Limitations and strengths

Regarding limitations, our ecological study uses aggregate data to model cross-sectional associations between women in government, government spending, and population health. Given the exploratory nature of our findings, more work using different designs and methods, such as natural experiments, instrumental variables, and propensity score matching, are needed to increase the generalizability of our results (Sedgwick, 2014). Moreover, to bolster the search for causal explanations, we strongly encourage the use of qualitative methods to examine underlying mechanisms that might explain how, why, and under what circumstances women in government make substantive contributions to government spending and population health (Pawson, Greenhalgh, Harvey, & Walshe, 2005). Another drawback involves the implicit assumption of uniform lags concerning time-invariant variables. When estimating the effect of women in government on mortality rates, lags may seriously differ from unit (province) to unit (province) (Plümper et al., 2005). In our study, we opted not to lag our independent variables because the institutional settings and environments between provinces are more alike than different (Tsebelis, 2002). Lastly, the available time frame to test government spending as a mediator is shorter than desired. However, 1989 is the earliest year for which reliable data on provincial expenditures are available from Statistics Canada (2009). Despite the shorter than preferred time frame, the analyses still found significant government spending effects on mortality rates. Several study strengths are worth noting. First, our study overcomes the small “N-problem” by constructing a time-series cross-sectional dataset that pools cross-sectional units (ten Canadian provinces) with time series data (thirty-four years). Second, our estimation techniques control for and reduce unobserved heterogeneity and omitted variable bias through the use of fixed effects models (i.e., including dummies for N - 1 units). Third, as revealed through our mediation analyses, we find new evidence to support the idea that women in government combines with government spending to reduce mortality rates.
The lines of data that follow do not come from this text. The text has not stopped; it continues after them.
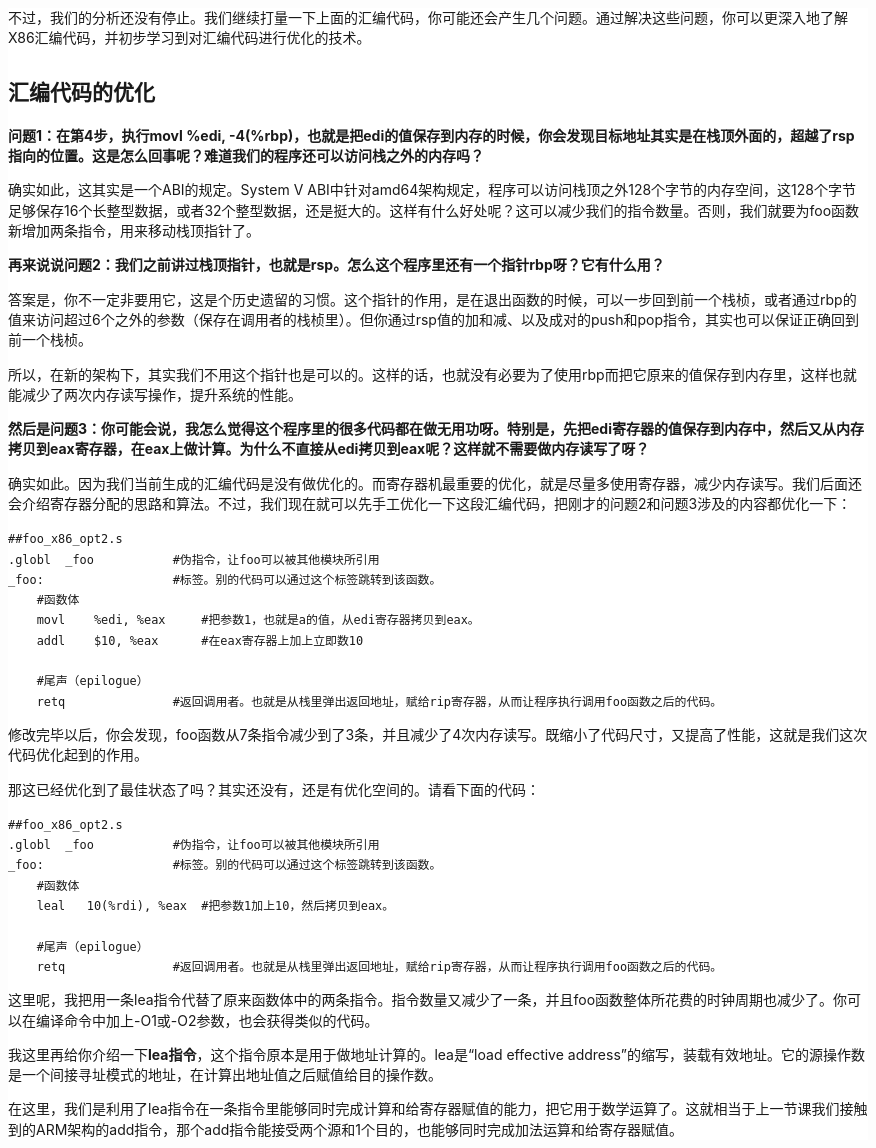 不过，我们的分析还没有停止。我们继续打量一下上面的汇编代码，你可能还会产生几个问题。通过解决这些问题，你可以更深入地了解X86汇编代码，并初步学习到对汇编代码进行优化的技术。

## 汇编代码的优化

**问题1：在第4步，执行movl %edi, -4(%rbp)，也就是把edi的值保存到内存的时候，你会发现目标地址其实是在栈顶外面的，超越了rsp指向的位置。这是怎么回事呢？难道我们的程序还可以访问栈之外的内存吗？**

确实如此，这其实是一个ABI的规定。System V ABI中针对amd64架构规定，程序可以访问栈顶之外128个字节的内存空间，这128个字节足够保存16个长整型数据，或者32个整型数据，还是挺大的。这样有什么好处呢？这可以减少我们的指令数量。否则，我们就要为foo函数新增加两条指令，用来移动栈顶指针了。

**再来说说问题2：我们之前讲过栈顶指针，也就是rsp。怎么这个程序里还有一个指针rbp呀？它有什么用？**

答案是，你不一定非要用它，这是个历史遗留的习惯。这个指针的作用，是在退出函数的时候，可以一步回到前一个栈桢，或者通过rbp的值来访问超过6个之外的参数（保存在调用者的栈桢里）。但你通过rsp值的加和减、以及成对的push和pop指令，其实也可以保证正确回到前一个栈桢。

所以，在新的架构下，其实我们不用这个指针也是可以的。这样的话，也就没有必要为了使用rbp而把它原来的值保存到内存里，这样也就能减少了两次内存读写操作，提升系统的性能。

**然后是问题3：你可能会说，我怎么觉得这个程序里的很多代码都在做无用功呀。特别是，先把edi寄存器的值保存到内存中，然后又从内存拷贝到eax寄存器，在eax上做计算。为什么不直接从edi拷贝到eax呢？这样就不需要做内存读写了呀？**

确实如此。因为我们当前生成的汇编代码是没有做优化的。而寄存器机最重要的优化，就是尽量多使用寄存器，减少内存读写。我们后面还会介绍寄存器分配的思路和算法。不过，我们现在就可以先手工优化一下这段汇编代码，把刚才的问题2和问题3涉及的内容都优化一下：

```plain
##foo_x86_opt2.s
.globl  _foo           #伪指令，让foo可以被其他模块所引用                
_foo:                  #标签。别的代码可以通过这个标签跳转到该函数。
    #函数体
    movl    %edi, %eax     #把参数1，也就是a的值，从edi寄存器拷贝到eax。
    addl    $10, %eax      #在eax寄存器上加上立即数10

    #尾声（epilogue）
    retq               #返回调用者。也就是从栈里弹出返回地址，赋给rip寄存器，从而让程序执行调用foo函数之后的代码。
```

修改完毕以后，你会发现，foo函数从7条指令减少到了3条，并且减少了4次内存读写。既缩小了代码尺寸，又提高了性能，这就是我们这次代码优化起到的作用。

那这已经优化到了最佳状态了吗？其实还没有，还是有优化空间的。请看下面的代码：

```plain
##foo_x86_opt2.s
.globl  _foo           #伪指令，让foo可以被其他模块所引用                
_foo:                  #标签。别的代码可以通过这个标签跳转到该函数。
    #函数体
    leal   10(%rdi), %eax  #把参数1加上10，然后拷贝到eax。

    #尾声（epilogue）
    retq               #返回调用者。也就是从栈里弹出返回地址，赋给rip寄存器，从而让程序执行调用foo函数之后的代码。
```

这里呢，我把用一条lea指令代替了原来函数体中的两条指令。指令数量又减少了一条，并且foo函数整体所花费的时钟周期也减少了。你可以在编译命令中加上-O1或-O2参数，也会获得类似的代码。

我这里再给你介绍一下**lea指令**，这个指令原本是用于做地址计算的。lea是“load effective address”的缩写，装载有效地址。它的源操作数是一个间接寻址模式的地址，在计算出地址值之后赋值给目的操作数。

在这里，我们是利用了lea指令在一条指令里能够同时完成计算和给寄存器赋值的能力，把它用于数学运算了。这就相当于上一节课我们接触到的ARM架构的add指令，那个add指令能接受两个源和1个目的，也能够同时完成加法运算和给寄存器赋值。
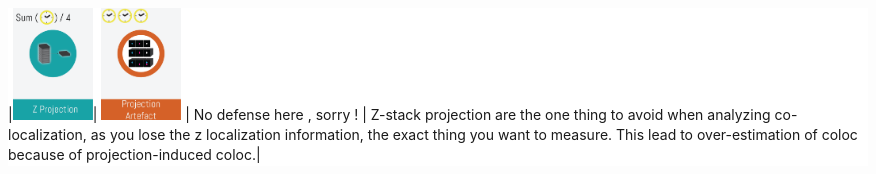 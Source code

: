 |<img src="https://github.com/BIOP/coloc/blob/main/resources/cards/3-Analysis_cards_projections-r.png" title="proj" width="80" align="bottom">| <img src="https://github.com/BIOP/coloc/blob/main/resources/cards/review/4-Details_Issues_cards_ProjArtefact_issue-R.png" title="DeconvArtefact" width="80" align="bottom">  | No defense here , sorry ! | Z-stack projection are the one thing to avoid when analyzing co-localization, as you lose the z localization information, the exact thing you want to measure. This lead to over-estimation of coloc because of projection-induced coloc.|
Lastly, our study is the first to evaluate the links between political partisanship, women in government, government spending, and mortality rates within a Canadian context.

Conclusions

More women are becoming elected officials in political office; however, they remain underrepresented at all levels of government. The average number of seats held by women remains below 30% in national parliaments among OECD countries (Inter-Parliamentary Union, 2016). Healthy democracies are dependent on the active and equitable representation of women in government. Democracies fail to thrive and flourish if half of its population remains politically unheard, overlooked, and disempowered. We contend that electing more women in government not only promotes gender equality and strengthens democratic institutions but also makes real and substantive contributions to government spending and population health. A wide range of strategies have been proposed and implemented to help increase the number of women in government, including for example, funding public awareness campaigns that highlight the benefits of electing more females; developing mentoring programs that match established female politicians with aspiring female candidates; and supporting non-partisan women’s organizations and legislative caucuses that aim to help elect female candidates into office. Another strategy is the use of electoral gender quotas, which set numerical targets or specify the number or percentage of women to be included on candidate lists or allocated to seats in a legislature. To date, gender quotas have shown to be one of the most useful tools for ‘fast-tracking’ women into multiple levels of government (Dahlerup, Hilal, Kalandadze, & Kandawasvika-Nhundu, 2013). Given that women in government can bring about desirable changes in population health, we encourage more debate and research about quotas and other measures designed to level the political playing field for women.